Mas "não tive acesso ao crédito convencional, apesar
de ter conta aberta num banco", explica Paulo. Sem o
capital necessário, não avançou. Tomou conhecimento
pela internet da Associação Nacional de Direito ao
Crédito (ANDC) e procurou-a. "Não tinha visto de
residência e não pude apresentar o meu plano."
Voltou a tentar e desenvencilhou-se. Até 2010 pagará
ao banco uma prestação mensal de cerca 460 euros.
Hoje, refere, "estou a fazer um curso de gestão e de
administração de empresas na Fundação Gulbenkian
[que paga a formação]". O brasileiro opera na Grande
Lisboa e já se expandiu para o Porto, onde está uma
semana por mês. "Já não consigo atender todos os
clientes." Era bom que houvesse "concorrência",
desafia. Tem um colaborador que foi buscar ao seu
antigo patrão. E em 2007 quer empregar mais dois.
"Era muito duro"
Andriy Mazurenko chegou a Lisboa em 2000. Tinha 23
anos. E à semelhança de outros imigrantes entrou
numa vida de andarilho, quase nómada. Foi servente
nas obras, carpinteiro. A jornada prolongava-se por
12 horas, folgava ao domingo. A sua presença é de
uma pessoa resoluta. Um ano depois decidiu iniciar o
processo de legalização e abandonar a construção.

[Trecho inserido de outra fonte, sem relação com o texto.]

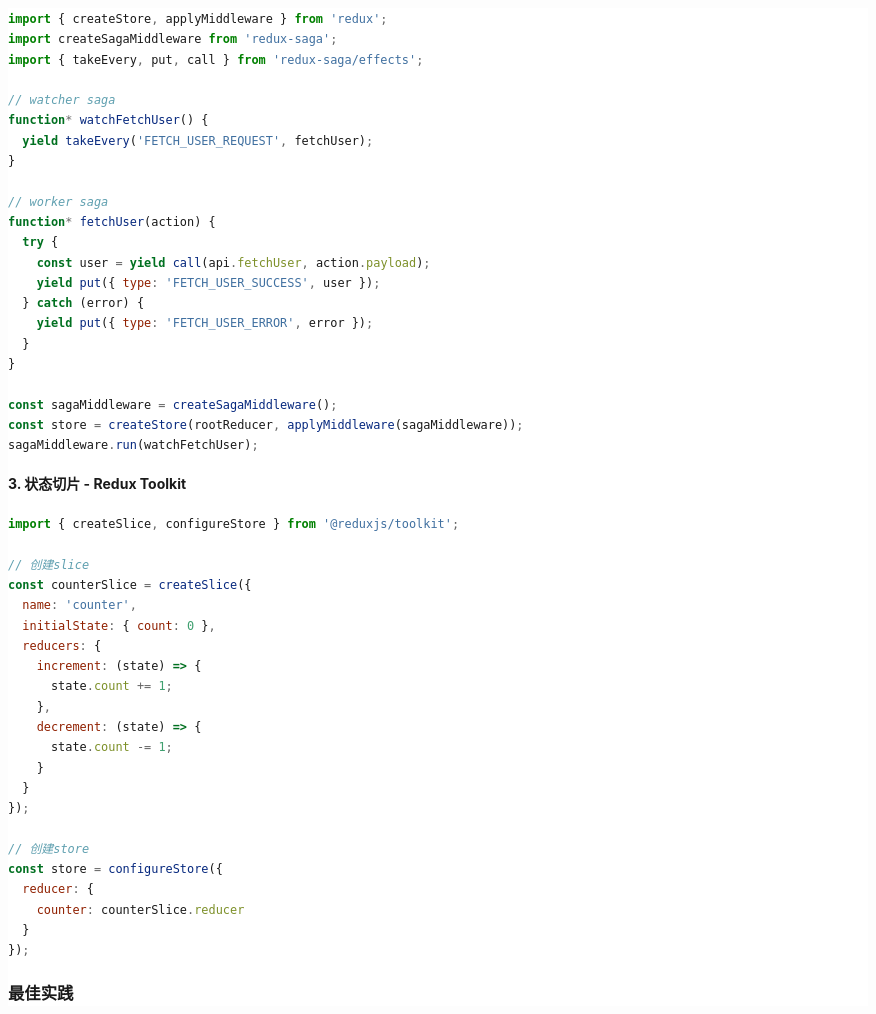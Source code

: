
 ```javascript
import { createStore, applyMiddleware } from 'redux';
import createSagaMiddleware from 'redux-saga';
import { takeEvery, put, call } from 'redux-saga/effects';

// watcher saga
function* watchFetchUser() {
  yield takeEvery('FETCH_USER_REQUEST', fetchUser);
}

// worker saga
function* fetchUser(action) {
  try {
    const user = yield call(api.fetchUser, action.payload);
    yield put({ type: 'FETCH_USER_SUCCESS', user });
  } catch (error) {
    yield put({ type: 'FETCH_USER_ERROR', error });
  }
}

const sagaMiddleware = createSagaMiddleware();
const store = createStore(rootReducer, applyMiddleware(sagaMiddleware));
sagaMiddleware.run(watchFetchUser);
```

#### 3. 状态切片 - Redux Toolkit

```javascript
import { createSlice, configureStore } from '@reduxjs/toolkit';

// 创建slice
const counterSlice = createSlice({
  name: 'counter',
  initialState: { count: 0 },
  reducers: {
    increment: (state) => {
      state.count += 1;
    },
    decrement: (state) => {
      state.count -= 1;
    }
  }
});

// 创建store
const store = configureStore({
  reducer: {
    counter: counterSlice.reducer
  }
});
```

### 最佳实践
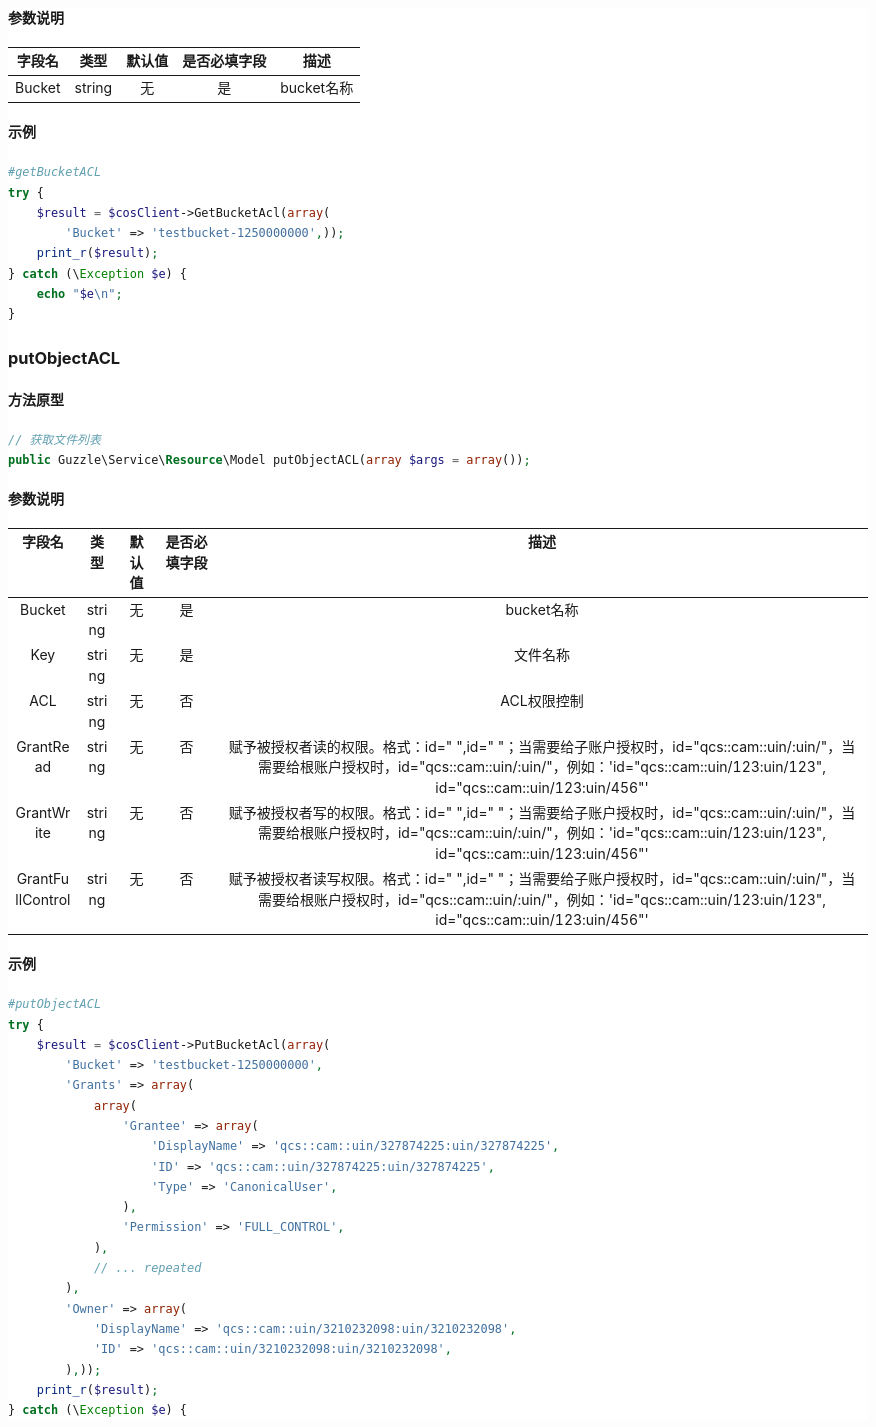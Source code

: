 #### 参数说明

| 字段名   |       类型     | 默认值 | 是否必填字段 |                  描述                  |
| :------: |    :------------: | :--:   | :--------:   | :----------------------------------: |
| Bucket   |     string     |  无    | 是           |               bucket名称               |



#### 示例
```php
#getBucketACL
try {
    $result = $cosClient->GetBucketAcl(array(
        'Bucket' => 'testbucket-1250000000',));
    print_r($result);
} catch (\Exception $e) {
    echo "$e\n";
}
```
### putObjectACL
#### 方法原型

```php
// 获取文件列表
public Guzzle\Service\Resource\Model putObjectACL(array $args = array());
```

#### 参数说明
| 字段名   |       类型     | 默认值 | 是否必填字段 |                  描述                  |
| :------: |    :------------: | :--:   | :--------:   | :----------------------------------: |
| Bucket   |     string     |  无    | 是           |               bucket名称               |
| Key |     string     |  无    | 是            |         文件名称         |
| ACL      |     string     |  无    | 否           |         ACL权限控制         |
| GrantRead |     string     |  无    | 否           |         赋予被授权者读的权限。格式：id=" ",id=" "；当需要给子账户授权时，id="qcs::cam::uin/<OwnerUin>:uin/<SubUin>"，当需要给根账户授权时，id="qcs::cam::uin/<OwnerUin>:uin/<OwnerUin>"，例如：'id="qcs::cam::uin/123:uin/123", id="qcs::cam::uin/123:uin/456"'         |
| GrantWrite |     string     |  无    | 否           |         赋予被授权者写的权限。格式：id=" ",id=" "；当需要给子账户授权时，id="qcs::cam::uin/<OwnerUin>:uin/<SubUin>"，当需要给根账户授权时，id="qcs::cam::uin/<OwnerUin>:uin/<OwnerUin>"，例如：'id="qcs::cam::uin/123:uin/123", id="qcs::cam::uin/123:uin/456"'       |
| GrantFullControl |     string     |  无    | 否           |          赋予被授权者读写权限。格式：id=" ",id=" "；当需要给子账户授权时，id="qcs::cam::uin/<OwnerUin>:uin/<SubUin>"，当需要给根账户授权时，id="qcs::cam::uin/<OwnerUin>:uin/<OwnerUin>"，例如：'id="qcs::cam::uin/123:uin/123", id="qcs::cam::uin/123:uin/456"'         |

#### 示例
```php
#putObjectACL
try {
    $result = $cosClient->PutBucketAcl(array(
        'Bucket' => 'testbucket-1250000000',
        'Grants' => array(
            array(
                'Grantee' => array(
                    'DisplayName' => 'qcs::cam::uin/327874225:uin/327874225',
                    'ID' => 'qcs::cam::uin/327874225:uin/327874225',
                    'Type' => 'CanonicalUser',
                ),
                'Permission' => 'FULL_CONTROL',
            ),
            // ... repeated
        ),
        'Owner' => array(
            'DisplayName' => 'qcs::cam::uin/3210232098:uin/3210232098',
            'ID' => 'qcs::cam::uin/3210232098:uin/3210232098',
        ),));
    print_r($result);
} catch (\Exception $e) {
```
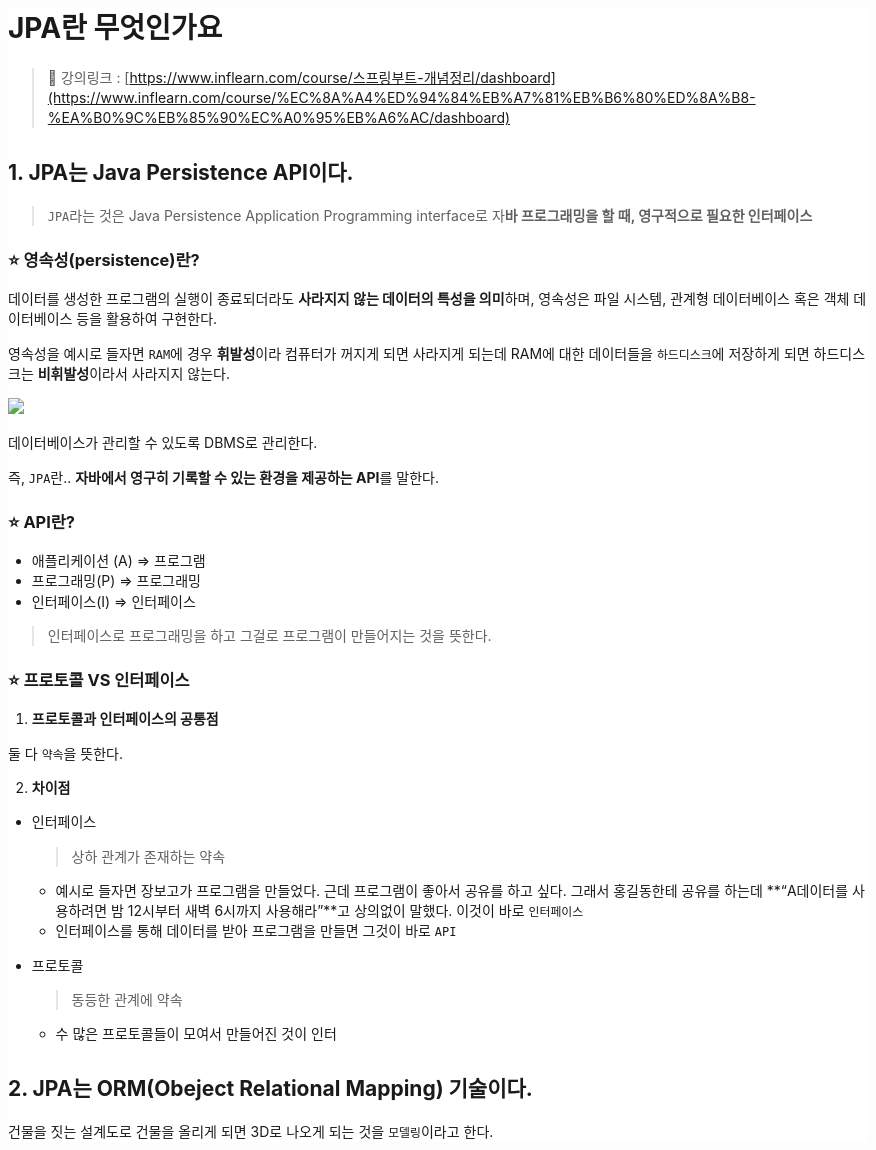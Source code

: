# JPA란 무엇인가요

> 🔗 강의링크 : [https://www.inflearn.com/course/스프링부트-개념정리/dashboard](https://www.inflearn.com/course/%EC%8A%A4%ED%94%84%EB%A7%81%EB%B6%80%ED%8A%B8-%EA%B0%9C%EB%85%90%EC%A0%95%EB%A6%AC/dashboard)

## 1. JPA는 Java Persistence API이다.

> `JPA`라는 것은 Java Persistence Application Programming interface로 자**바 프로그래밍을 할 때, 영구적으로 필요한 인터페이스**

### ⭐ 영속성(persistence)란?

데이터를 생성한 프로그램의 실행이 종료되더라도 **사라지지 않는 데이터의 특성을 의미**하며, 영속성은 파일 시스템, 관계형 데이터베이스 혹은 객체 데이터베이스 등을 활용하여 구현한다.

영속성을 예시로 들자면 `RAM`에 경우 **휘발성**이라 컴퓨터가 꺼지게 되면 사라지게 되는데 RAM에 대한 데이터들을 `하드디스크`에 저장하게 되면 하드디스크는 **비휘발성**이라서 사라지지 않는다.

![](https://velog.velcdn.com/images/prettylee620/post/1e679de6-6450-4868-a60e-eef7a5018877/image.png)

데이터베이스가 관리할 수 있도록 DBMS로 관리한다.

즉, `JPA`란.. **자바에서 영구히 기록할 수 있는 환경을 제공하는 API**를 말한다.

### ⭐ API란?

* 애플리케이션 (A) ⇒ 프로그램
* 프로그래밍(P) ⇒ 프로그래밍
* 인터페이스(I) ⇒ 인터페이스

> 인터페이스로 프로그래밍을 하고 그걸로 프로그램이 만들어지는 것을 뜻한다.

### ⭐ 프로토콜 VS 인터페이스

1. **프로토콜과 인터페이스의 공통점**

둘 다 `약속`을 뜻한다.

2. **차이점**

*   인터페이스

    > 상하 관계가 존재하는 약속

    * 예시로 들자면 장보고가 프로그램을 만들었다. 근데 프로그램이 좋아서 공유를 하고 싶다. 그래서 홍길동한테 공유를 하는데 \*\*“A데이터를 사용하려면 밤 12시부터 새벽 6시까지 사용해라”\*\*고 상의없이 말했다. 이것이 바로 `인터페이스`
    * 인터페이스를 통해 데이터를 받아 프로그램을 만들면 그것이 바로 `API`
*   프로토콜

    > 동등한 관계에 약속

    * 수 많은 프로토콜들이 모여서 만들어진 것이 인터

## 2. JPA는 ORM(Obeject Relational Mapping) 기술이다.

건물을 짓는 설계도로 건물을 올리게 되면 3D로 나오게 되는 것을 `모델링`이라고 한다.
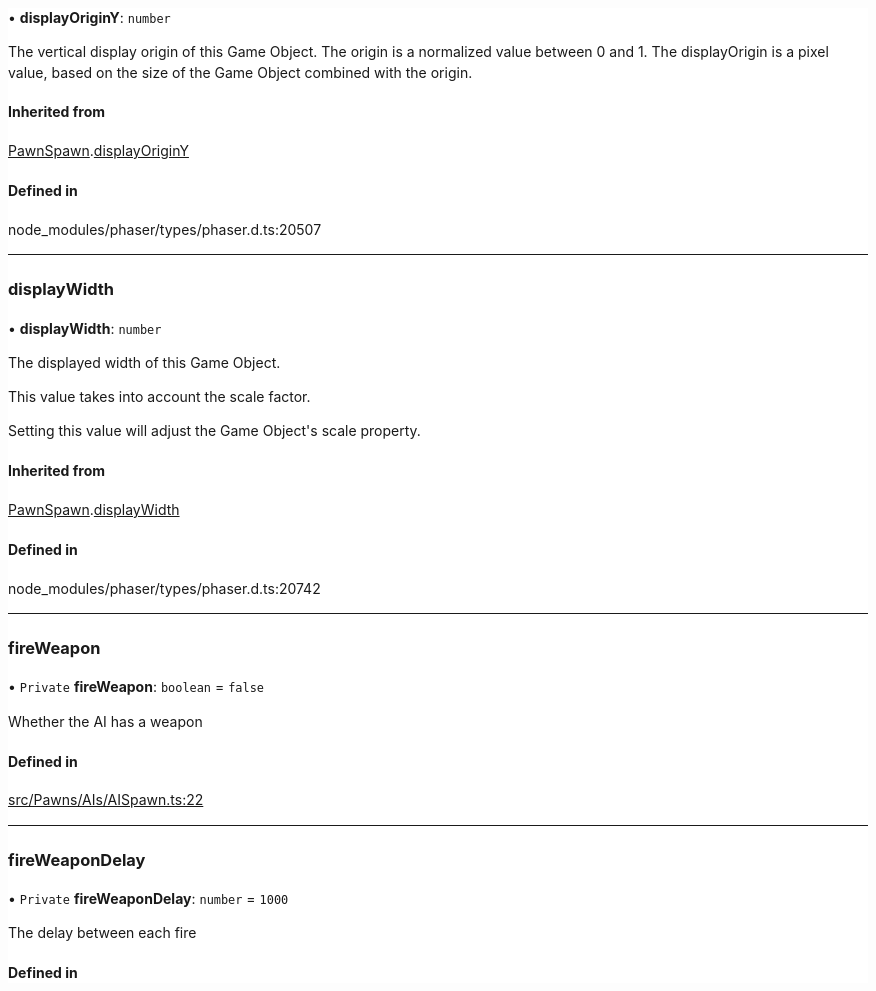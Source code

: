 • **displayOriginY**: `number`

The vertical display origin of this Game Object.
The origin is a normalized value between 0 and 1.
The displayOrigin is a pixel value, based on the size of the Game Object combined with the origin.

#### Inherited from

[PawnSpawn](Pawns_PawnSpawn.PawnSpawn.md).[displayOriginY](Pawns_PawnSpawn.PawnSpawn.md#displayoriginy)

#### Defined in

node_modules/phaser/types/phaser.d.ts:20507

___

### displayWidth

• **displayWidth**: `number`

The displayed width of this Game Object.

This value takes into account the scale factor.

Setting this value will adjust the Game Object's scale property.

#### Inherited from

[PawnSpawn](Pawns_PawnSpawn.PawnSpawn.md).[displayWidth](Pawns_PawnSpawn.PawnSpawn.md#displaywidth)

#### Defined in

node_modules/phaser/types/phaser.d.ts:20742

___

### fireWeapon

• `Private` **fireWeapon**: `boolean` = `false`

Whether the AI has a weapon

#### Defined in

[src/Pawns/AIs/AISpawn.ts:22](https://github.com/Pldu78/Cyber2D-1/blob/f2bef66/src/Pawns/AIs/AISpawn.ts#L22)

___

### fireWeaponDelay

• `Private` **fireWeaponDelay**: `number` = `1000`

The delay between each fire

#### Defined in
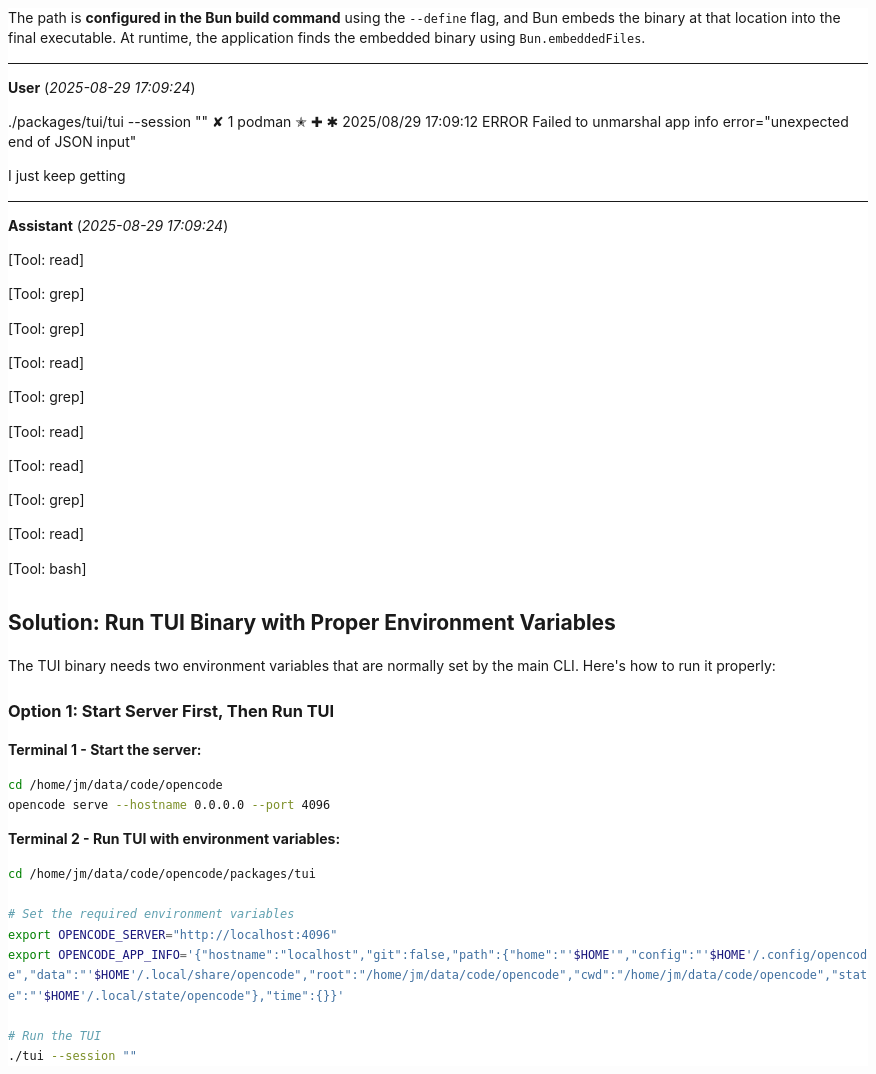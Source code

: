 The path is **configured in the Bun build command** using the `--define` flag, and Bun embeds the binary at that location into the final executable. At runtime, the application finds the embedded binary using `Bun.embeddedFiles`.

---

**User** (*2025-08-29 17:09:24*)

./packages/tui/tui --session ""                                                                                                                  ✘ 1 podman ✭ ✚ ✱
2025/08/29 17:09:12 ERROR Failed to unmarshal app info error="unexpected end of JSON input"
 
I just keep getting

---

**Assistant** (*2025-08-29 17:09:24*)

[Tool: read]

[Tool: grep]

[Tool: grep]

[Tool: read]

[Tool: grep]

[Tool: read]

[Tool: read]

[Tool: grep]

[Tool: read]

[Tool: bash]

## Solution: Run TUI Binary with Proper Environment Variables

The TUI binary needs two environment variables that are normally set by the main CLI. Here's how to run it properly:

### **Option 1: Start Server First, Then Run TUI**

**Terminal 1 - Start the server:**
```bash
cd /home/jm/data/code/opencode
opencode serve --hostname 0.0.0.0 --port 4096
```

**Terminal 2 - Run TUI with environment variables:**
```bash
cd /home/jm/data/code/opencode/packages/tui

# Set the required environment variables
export OPENCODE_SERVER="http://localhost:4096"
export OPENCODE_APP_INFO='{"hostname":"localhost","git":false,"path":{"home":"'$HOME'","config":"'$HOME'/.config/opencode","data":"'$HOME'/.local/share/opencode","root":"/home/jm/data/code/opencode","cwd":"/home/jm/data/code/opencode","state":"'$HOME'/.local/state/opencode"},"time":{}}'

# Run the TUI
./tui --session ""
```

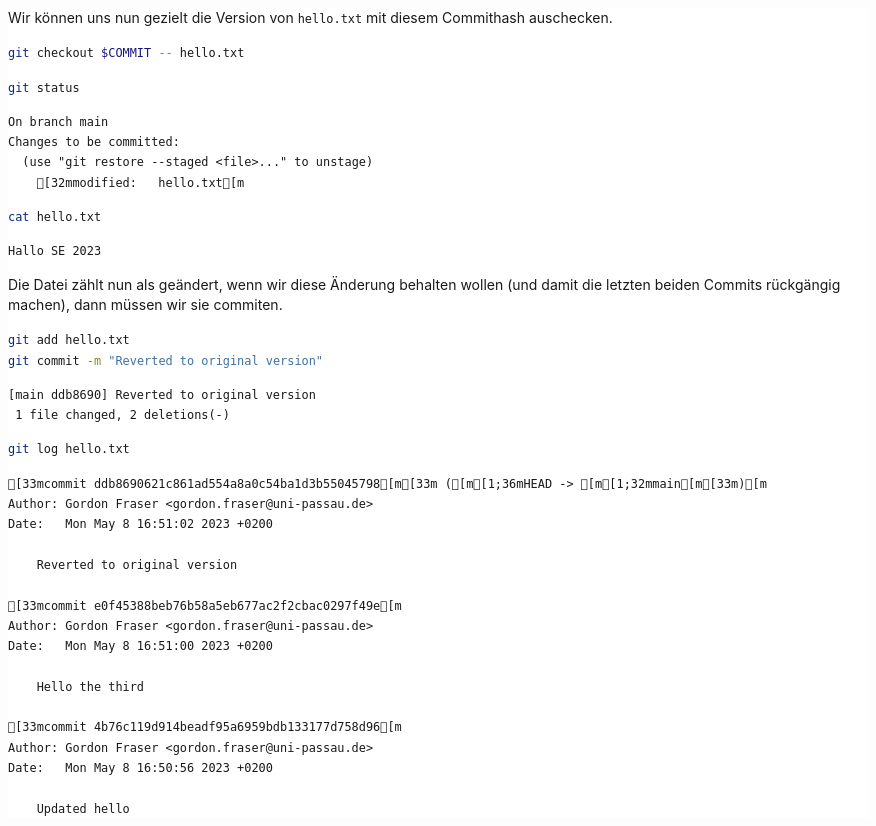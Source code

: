 Wir können uns nun gezielt die Version von `hello.txt` mit diesem Commithash auschecken.


```bash
git checkout $COMMIT -- hello.txt
```


```bash
git status
```

    On branch main
    Changes to be committed:
      (use "git restore --staged <file>..." to unstage)
    	[32mmodified:   hello.txt[m
    



```bash
cat hello.txt
```

    Hallo SE 2023


Die Datei zählt nun als geändert, wenn wir diese Änderung behalten wollen (und damit die letzten beiden Commits rückgängig machen), dann müssen wir sie commiten.


```bash
git add hello.txt
git commit -m "Reverted to original version"
```

    [main ddb8690] Reverted to original version
     1 file changed, 2 deletions(-)



```bash
git log hello.txt
```

    [33mcommit ddb8690621c861ad554a8a0c54ba1d3b55045798[m[33m ([m[1;36mHEAD -> [m[1;32mmain[m[33m)[m
    Author: Gordon Fraser <gordon.fraser@uni-passau.de>
    Date:   Mon May 8 16:51:02 2023 +0200
    
        Reverted to original version
    
    [33mcommit e0f45388beb76b58a5eb677ac2f2cbac0297f49e[m
    Author: Gordon Fraser <gordon.fraser@uni-passau.de>
    Date:   Mon May 8 16:51:00 2023 +0200
    
        Hello the third
    
    [33mcommit 4b76c119d914beadf95a6959bdb133177d758d96[m
    Author: Gordon Fraser <gordon.fraser@uni-passau.de>
    Date:   Mon May 8 16:50:56 2023 +0200
    
        Updated hello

Fez um contrato com uma empresa de serviço
temporário, tratou do visto e da segurança social.
De dia trabalhava numa unidade de logística, a
ganhar menos 200 euros do que nas obras, mas a pagar
IRS. À noite trabalhava para conseguir poupar e
mandar vir da Ucrânia a família. Vitória chega em
2003 e ingressa numa unidade de empacotamento. "Era
muito duro", dizem. Como tantos, descobrem que não
foram moldados para a vida que encontraram. E
sentem-se levados a atalhar caminho. Tentam obter
financiamento bancário, mas sem sucesso. Um dia
tomam conhecimento da existência de microcrédito
através de um jornal para imigrantes de Leste.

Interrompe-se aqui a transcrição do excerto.